TASK BRIEF - Omit every picture and output the rest of the records exactly as they are.
Start of PROVIDED MATERIAL
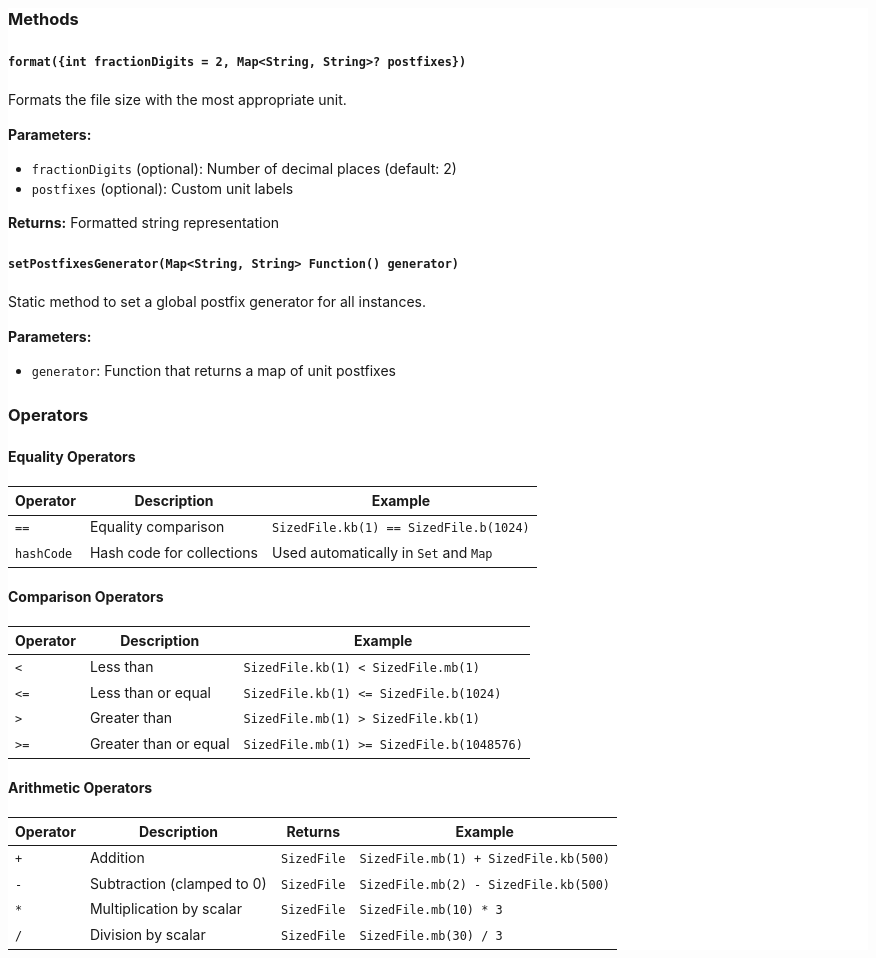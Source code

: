 ### Methods

#### `format({int fractionDigits = 2, Map<String, String>? postfixes})`

Formats the file size with the most appropriate unit.

**Parameters:**
- `fractionDigits` (optional): Number of decimal places (default: 2)
- `postfixes` (optional): Custom unit labels

**Returns:** Formatted string representation

#### `setPostfixesGenerator(Map<String, String> Function() generator)`

Static method to set a global postfix generator for all instances.

**Parameters:**
- `generator`: Function that returns a map of unit postfixes

### Operators

#### Equality Operators

| Operator   | Description               | Example                                |
| ---------- | ------------------------- | -------------------------------------- |
| `==`       | Equality comparison       | `SizedFile.kb(1) == SizedFile.b(1024)` |
| `hashCode` | Hash code for collections | Used automatically in `Set` and `Map`  |

#### Comparison Operators

| Operator | Description           | Example                                   |
| -------- | --------------------- | ----------------------------------------- |
| `<`      | Less than             | `SizedFile.kb(1) < SizedFile.mb(1)`       |
| `<=`     | Less than or equal    | `SizedFile.kb(1) <= SizedFile.b(1024)`    |
| `>`      | Greater than          | `SizedFile.mb(1) > SizedFile.kb(1)`       |
| `>=`     | Greater than or equal | `SizedFile.mb(1) >= SizedFile.b(1048576)` |

#### Arithmetic Operators

| Operator | Description                | Returns     | Example                               |
| -------- | -------------------------- | ----------- | ------------------------------------- |
| `+`      | Addition                   | `SizedFile` | `SizedFile.mb(1) + SizedFile.kb(500)` |
| `-`      | Subtraction (clamped to 0) | `SizedFile` | `SizedFile.mb(2) - SizedFile.kb(500)` |
| `*`      | Multiplication by scalar   | `SizedFile` | `SizedFile.mb(10) * 3`                |
| `/`      | Division by scalar         | `SizedFile` | `SizedFile.mb(30) / 3`                |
End of PROVIDED MATERIAL
RESPONSE AREA -
Source code

: ### Methods

#### `format({int fractionDigits = 2, Map<String, String>? postfixes})`

Formats the file size with the most appropriate unit.

**Parameters:**
- `fractionDigits` (optional): Number of decimal places (default: 2)
- `postfixes` (optional): Custom unit labels

**Returns:** Formatted string representation

#### `setPostfixesGenerator(Map<String, String> Function() generator)`

Static method to set a global postfix generator for all instances.

**Parameters:**
- `generator`: Function that returns a map of unit postfixes

### Operators

#### Equality Operators

| Operator   | Description               | Example                                |
| ---------- | ------------------------- | -------------------------------------- |
| `==`       | Equality comparison       | `SizedFile.kb(1) == SizedFile.b(1024)` |
| `hashCode` | Hash code for collections | Used automatically in `Set` and `Map`  |

#### Comparison Operators

| Operator | Description           | Example                                   |
| -------- | --------------------- | ----------------------------------------- |
| `<`      | Less than             | `SizedFile.kb(1) < SizedFile.mb(1)`       |
| `<=`     | Less than or equal    | `SizedFile.kb(1) <= SizedFile.b(1024)`    |
| `>`      | Greater than          | `SizedFile.mb(1) > SizedFile.kb(1)`       |
| `>=`     | Greater than or equal | `SizedFile.mb(1) >= SizedFile.b(1048576)` |

#### Arithmetic Operators

| Operator | Description                | Returns     | Example                               |
| -------- | -------------------------- | ----------- | ------------------------------------- |
| `+`      | Addition                   | `SizedFile` | `SizedFile.mb(1) + SizedFile.kb(500)` |
| `-`      | Subtraction (clamped to 0) | `SizedFile` | `SizedFile.mb(2) - SizedFile.kb(500)` |
| `*`      | Multiplication by scalar   | `SizedFile` | `SizedFile.mb(10) * 3`                |
| `/`      | Division by scalar         | `SizedFile` | `SizedFile.mb(30) / 3`                |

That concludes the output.